[Data items]
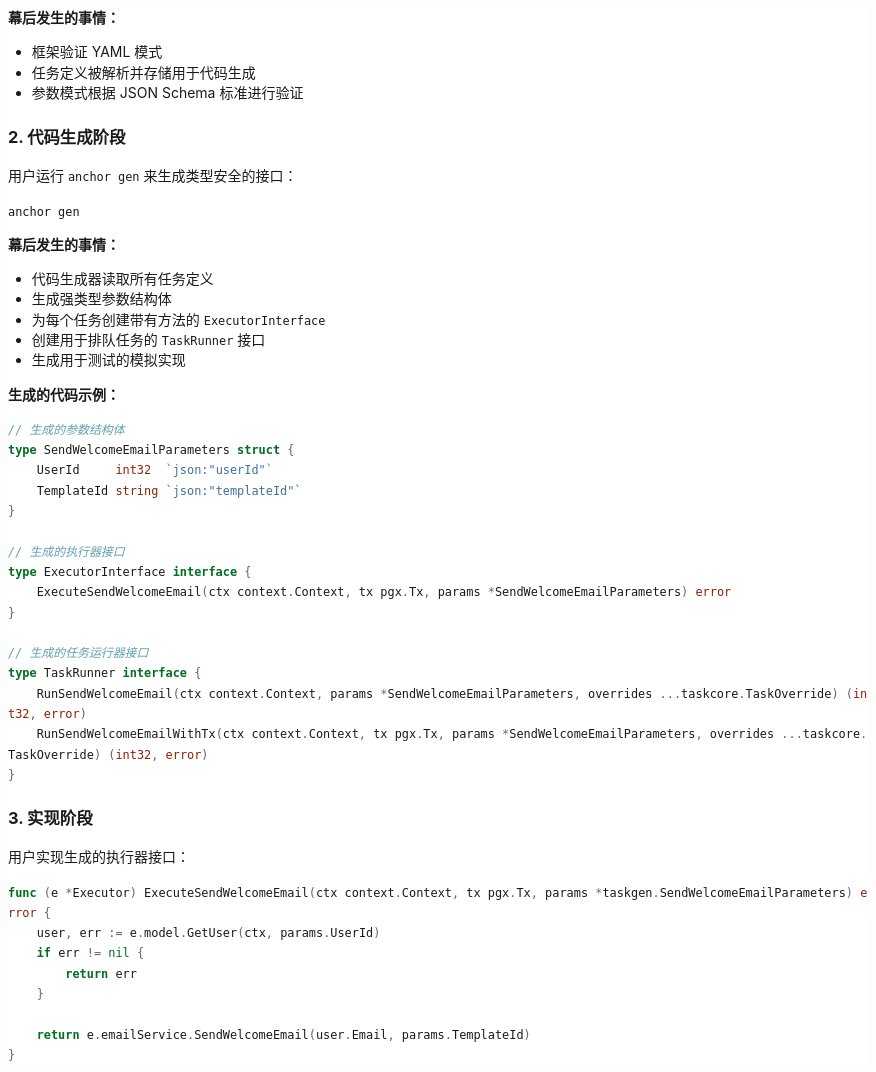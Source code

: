 **幕后发生的事情：**
- 框架验证 YAML 模式
- 任务定义被解析并存储用于代码生成
- 参数模式根据 JSON Schema 标准进行验证

### 2. 代码生成阶段

用户运行 `anchor gen` 来生成类型安全的接口：

```bash
anchor gen
```

**幕后发生的事情：**
- 代码生成器读取所有任务定义
- 生成强类型参数结构体
- 为每个任务创建带有方法的 `ExecutorInterface`
- 创建用于排队任务的 `TaskRunner` 接口
- 生成用于测试的模拟实现

**生成的代码示例：**
```go
// 生成的参数结构体
type SendWelcomeEmailParameters struct {
    UserId     int32  `json:"userId"`
    TemplateId string `json:"templateId"`
}

// 生成的执行器接口
type ExecutorInterface interface {
    ExecuteSendWelcomeEmail(ctx context.Context, tx pgx.Tx, params *SendWelcomeEmailParameters) error
}

// 生成的任务运行器接口
type TaskRunner interface {
    RunSendWelcomeEmail(ctx context.Context, params *SendWelcomeEmailParameters, overrides ...taskcore.TaskOverride) (int32, error)
    RunSendWelcomeEmailWithTx(ctx context.Context, tx pgx.Tx, params *SendWelcomeEmailParameters, overrides ...taskcore.TaskOverride) (int32, error)
}
```

### 3. 实现阶段

用户实现生成的执行器接口：

```go
func (e *Executor) ExecuteSendWelcomeEmail(ctx context.Context, tx pgx.Tx, params *taskgen.SendWelcomeEmailParameters) error {
    user, err := e.model.GetUser(ctx, params.UserId)
    if err != nil {
        return err
    }
    
    return e.emailService.SendWelcomeEmail(user.Email, params.TemplateId)
}
```
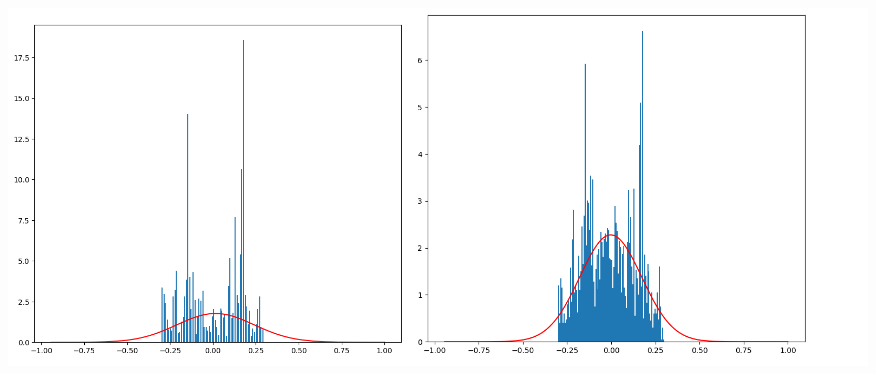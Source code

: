 <img src="./img/histogram_udacity.png?raw=true" width="400px"> <img src="./img/histogram.png?raw=true" width="400px">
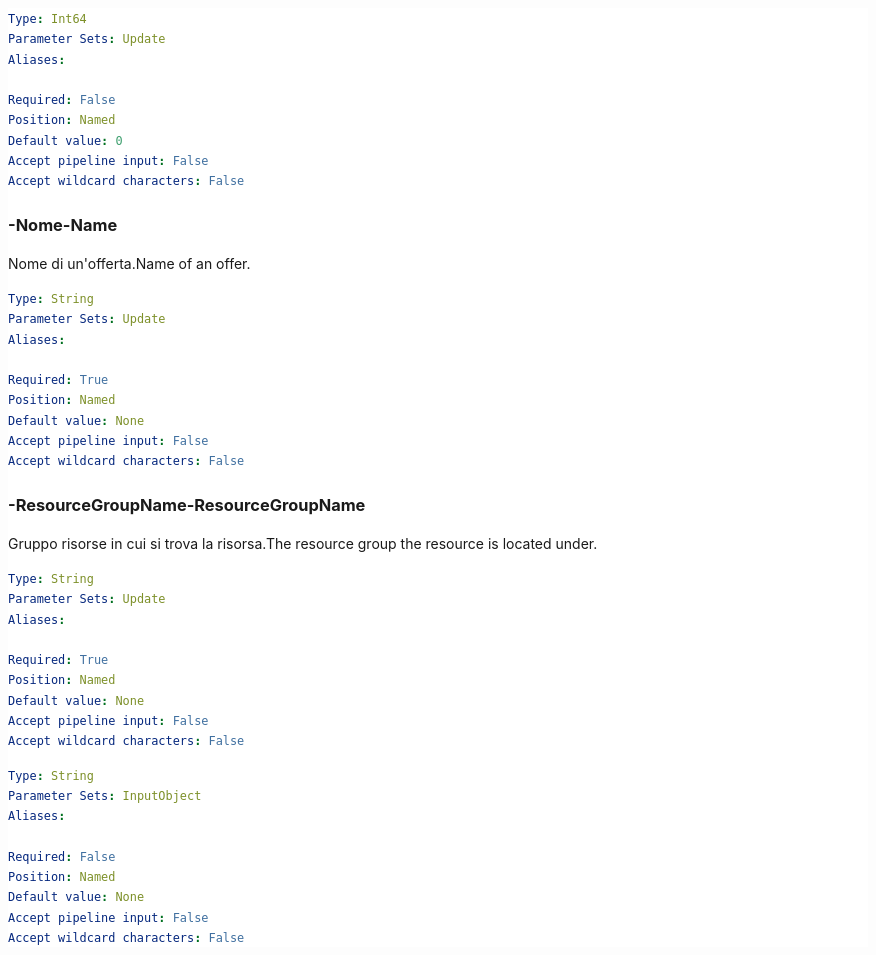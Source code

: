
 ```yaml
Type: Int64
Parameter Sets: Update
Aliases: 

Required: False
Position: Named
Default value: 0
Accept pipeline input: False
Accept wildcard characters: False
```

### <span data-ttu-id="db857-130">-Nome</span><span class="sxs-lookup"><span data-stu-id="db857-130">-Name</span></span>
<span data-ttu-id="db857-131">Nome di un'offerta.</span><span class="sxs-lookup"><span data-stu-id="db857-131">Name of an offer.</span></span>

```yaml
Type: String
Parameter Sets: Update
Aliases: 

Required: True
Position: Named
Default value: None
Accept pipeline input: False
Accept wildcard characters: False
```

### <span data-ttu-id="db857-132">-ResourceGroupName</span><span class="sxs-lookup"><span data-stu-id="db857-132">-ResourceGroupName</span></span>
<span data-ttu-id="db857-133">Gruppo risorse in cui si trova la risorsa.</span><span class="sxs-lookup"><span data-stu-id="db857-133">The resource group the resource is located under.</span></span>

```yaml
Type: String
Parameter Sets: Update
Aliases: 

Required: True
Position: Named
Default value: None
Accept pipeline input: False
Accept wildcard characters: False
```

```yaml
Type: String
Parameter Sets: InputObject
Aliases: 

Required: False
Position: Named
Default value: None
Accept pipeline input: False
Accept wildcard characters: False
```
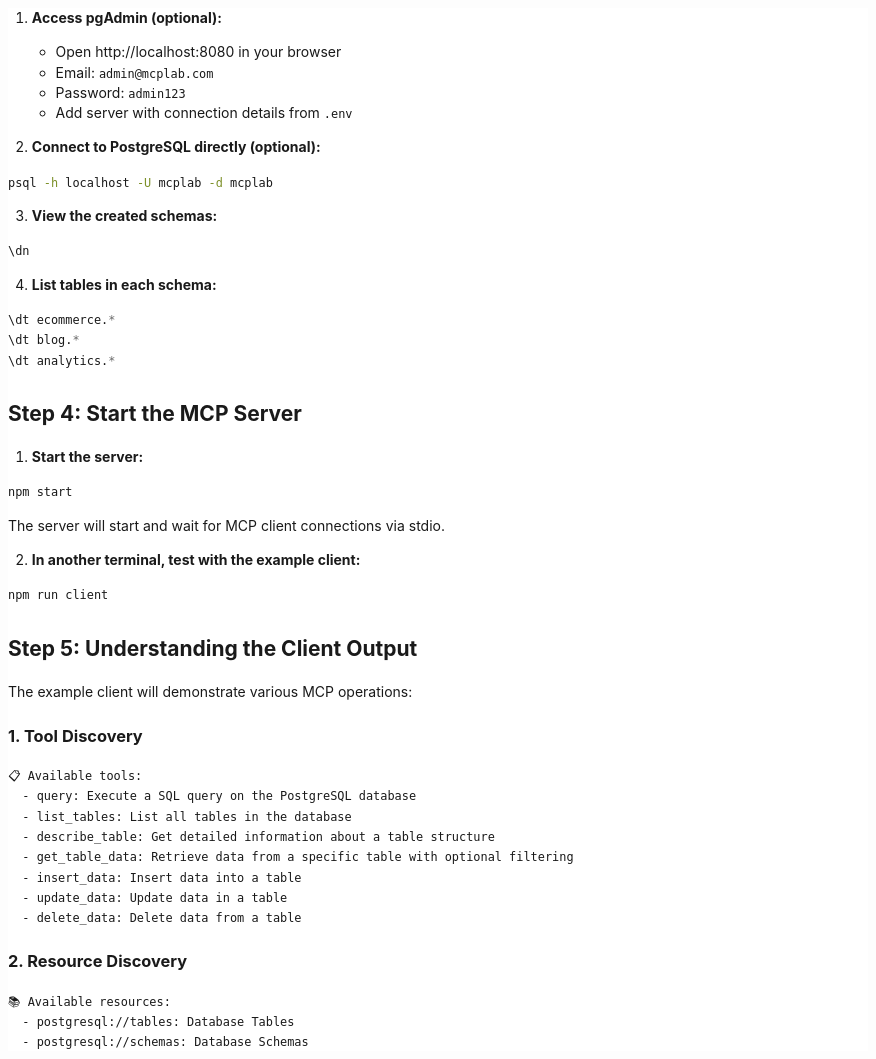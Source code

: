 1. **Access pgAdmin (optional):**
   - Open http://localhost:8080 in your browser
   - Email: `admin@mcplab.com`
   - Password: `admin123`
   - Add server with connection details from `.env`

2. **Connect to PostgreSQL directly (optional):**
```bash
psql -h localhost -U mcplab -d mcplab
```

3. **View the created schemas:**
```sql
\dn
```

4. **List tables in each schema:**
```sql
\dt ecommerce.*
\dt blog.*
\dt analytics.*
```

## Step 4: Start the MCP Server

1. **Start the server:**
```bash
npm start
```

The server will start and wait for MCP client connections via stdio.

2. **In another terminal, test with the example client:**
```bash
npm run client
```

## Step 5: Understanding the Client Output

The example client will demonstrate various MCP operations:

### 1. Tool Discovery
```
📋 Available tools:
  - query: Execute a SQL query on the PostgreSQL database
  - list_tables: List all tables in the database
  - describe_table: Get detailed information about a table structure
  - get_table_data: Retrieve data from a specific table with optional filtering
  - insert_data: Insert data into a table
  - update_data: Update data in a table
  - delete_data: Delete data from a table
```

### 2. Resource Discovery
```
📚 Available resources:
  - postgresql://tables: Database Tables
  - postgresql://schemas: Database Schemas
```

## Task prompt
Copy the records above exactly. The pictures are not part of the copy.

## Expected answer
Source code

: **幕后发生的事情：**
- 框架验证 YAML 模式
- 任务定义被解析并存储用于代码生成
- 参数模式根据 JSON Schema 标准进行验证

### 2. 代码生成阶段

用户运行 `anchor gen` 来生成类型安全的接口：

```bash
anchor gen
```

**幕后发生的事情：**
- 代码生成器读取所有任务定义
- 生成强类型参数结构体
- 为每个任务创建带有方法的 `ExecutorInterface`
- 创建用于排队任务的 `TaskRunner` 接口
- 生成用于测试的模拟实现

**生成的代码示例：**
```go
// 生成的参数结构体
type SendWelcomeEmailParameters struct {
    UserId     int32  `json:"userId"`
    TemplateId string `json:"templateId"`
}

// 生成的执行器接口
type ExecutorInterface interface {
    ExecuteSendWelcomeEmail(ctx context.Context, tx pgx.Tx, params *SendWelcomeEmailParameters) error
}

// 生成的任务运行器接口
type TaskRunner interface {
    RunSendWelcomeEmail(ctx context.Context, params *SendWelcomeEmailParameters, overrides ...taskcore.TaskOverride) (int32, error)
    RunSendWelcomeEmailWithTx(ctx context.Context, tx pgx.Tx, params *SendWelcomeEmailParameters, overrides ...taskcore.TaskOverride) (int32, error)
}
```

### 3. 实现阶段

用户实现生成的执行器接口：

```go
func (e *Executor) ExecuteSendWelcomeEmail(ctx context.Context, tx pgx.Tx, params *taskgen.SendWelcomeEmailParameters) error {
    user, err := e.model.GetUser(ctx, params.UserId)
    if err != nil {
        return err
    }
    
    return e.emailService.SendWelcomeEmail(user.Email, params.TemplateId)
}
```
Source code

: <img src="./img/histogram_udacity.png?raw=true" width="400px"> <img src="./img/histogram.png?raw=true" width="400px">
Source code

:
 ```yaml
Type: Int64
Parameter Sets: Update
Aliases: 

Required: False
Position: Named
Default value: 0
Accept pipeline input: False
Accept wildcard characters: False
```

### <span data-ttu-id="db857-130">-Nome</span><span class="sxs-lookup"><span data-stu-id="db857-130">-Name</span></span>
<span data-ttu-id="db857-131">Nome di un'offerta.</span><span class="sxs-lookup"><span data-stu-id="db857-131">Name of an offer.</span></span>

```yaml
Type: String
Parameter Sets: Update
Aliases: 

Required: True
Position: Named
Default value: None
Accept pipeline input: False
Accept wildcard characters: False
```

### <span data-ttu-id="db857-132">-ResourceGroupName</span><span class="sxs-lookup"><span data-stu-id="db857-132">-ResourceGroupName</span></span>
<span data-ttu-id="db857-133">Gruppo risorse in cui si trova la risorsa.</span><span class="sxs-lookup"><span data-stu-id="db857-133">The resource group the resource is located under.</span></span>

```yaml
Type: String
Parameter Sets: Update
Aliases: 

Required: True
Position: Named
Default value: None
Accept pipeline input: False
Accept wildcard characters: False
```

```yaml
Type: String
Parameter Sets: InputObject
Aliases: 

Required: False
Position: Named
Default value: None
Accept pipeline input: False
Accept wildcard characters: False
```
Source code

: 1. **Access pgAdmin (optional):**
   - Open http://localhost:8080 in your browser
   - Email: `admin@mcplab.com`
   - Password: `admin123`
   - Add server with connection details from `.env`

2. **Connect to PostgreSQL directly (optional):**
```bash
psql -h localhost -U mcplab -d mcplab
```

3. **View the created schemas:**
```sql
\dn
```

4. **List tables in each schema:**
```sql
\dt ecommerce.*
\dt blog.*
\dt analytics.*
```

## Step 4: Start the MCP Server

1. **Start the server:**
```bash
npm start
```

The server will start and wait for MCP client connections via stdio.

2. **In another terminal, test with the example client:**
```bash
npm run client
```

## Step 5: Understanding the Client Output

The example client will demonstrate various MCP operations:

### 1. Tool Discovery
```
📋 Available tools:
  - query: Execute a SQL query on the PostgreSQL database
  - list_tables: List all tables in the database
  - describe_table: Get detailed information about a table structure
  - get_table_data: Retrieve data from a specific table with optional filtering
  - insert_data: Insert data into a table
  - update_data: Update data in a table
  - delete_data: Delete data from a table
```

### 2. Resource Discovery
```
📚 Available resources:
  - postgresql://tables: Database Tables
  - postgresql://schemas: Database Schemas
```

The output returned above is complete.